*WHAT THE TASK ASKS*. Could you repeat, word for word, every line from the one containing "- Account: epulet felmeres" through the final line of the records below, and nothing else?
━━ EXERCISE MATERIALS
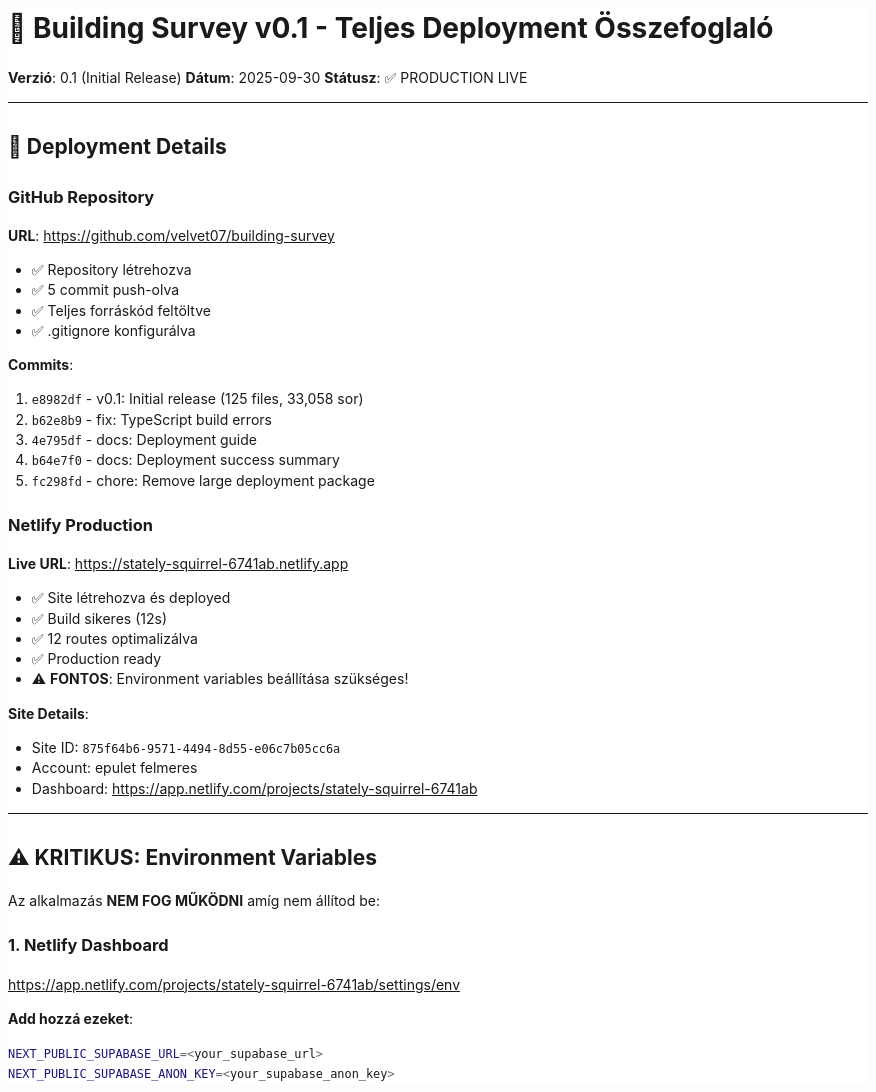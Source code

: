 # 🎉 Building Survey v0.1 - Teljes Deployment Összefoglaló

**Verzió**: 0.1 (Initial Release)
**Dátum**: 2025-09-30
**Státusz**: ✅ PRODUCTION LIVE

---

## 🚀 Deployment Details

### GitHub Repository
**URL**: https://github.com/velvet07/building-survey
- ✅ Repository létrehozva
- ✅ 5 commit push-olva
- ✅ Teljes forráskód feltöltve
- ✅ .gitignore konfigurálva

**Commits**:
1. `e8982df` - v0.1: Initial release (125 files, 33,058 sor)
2. `b62e8b9` - fix: TypeScript build errors
3. `4e795df` - docs: Deployment guide
4. `b64e7f0` - docs: Deployment success summary
5. `fc298fd` - chore: Remove large deployment package

### Netlify Production
**Live URL**: https://stately-squirrel-6741ab.netlify.app

- ✅ Site létrehozva és deployed
- ✅ Build sikeres (12s)
- ✅ 12 routes optimalizálva
- ✅ Production ready
- ⚠️ **FONTOS**: Environment variables beállítása szükséges!

**Site Details**:
- Site ID: `875f64b6-9571-4494-8d55-e06c7b05cc6a`
- Account: epulet felmeres
- Dashboard: https://app.netlify.com/projects/stately-squirrel-6741ab

---

## ⚠️ KRITIKUS: Environment Variables

Az alkalmazás **NEM FOG MŰKÖDNI** amíg nem állítod be:

### 1. Netlify Dashboard
https://app.netlify.com/projects/stately-squirrel-6741ab/settings/env

**Add hozzá ezeket**:
```bash
NEXT_PUBLIC_SUPABASE_URL=<your_supabase_url>
NEXT_PUBLIC_SUPABASE_ANON_KEY=<your_supabase_anon_key>
```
━━━━
*PROBLEM SOLUTION*.
- Account: epulet felmeres
- Dashboard: https://app.netlify.com/projects/stately-squirrel-6741ab

---

## ⚠️ KRITIKUS: Environment Variables

Az alkalmazás **NEM FOG MŰKÖDNI** amíg nem állítod be:

### 1. Netlify Dashboard
https://app.netlify.com/projects/stately-squirrel-6741ab/settings/env

**Add hozzá ezeket**:
```bash
NEXT_PUBLIC_SUPABASE_URL=<your_supabase_url>
NEXT_PUBLIC_SUPABASE_ANON_KEY=<your_supabase_anon_key>
```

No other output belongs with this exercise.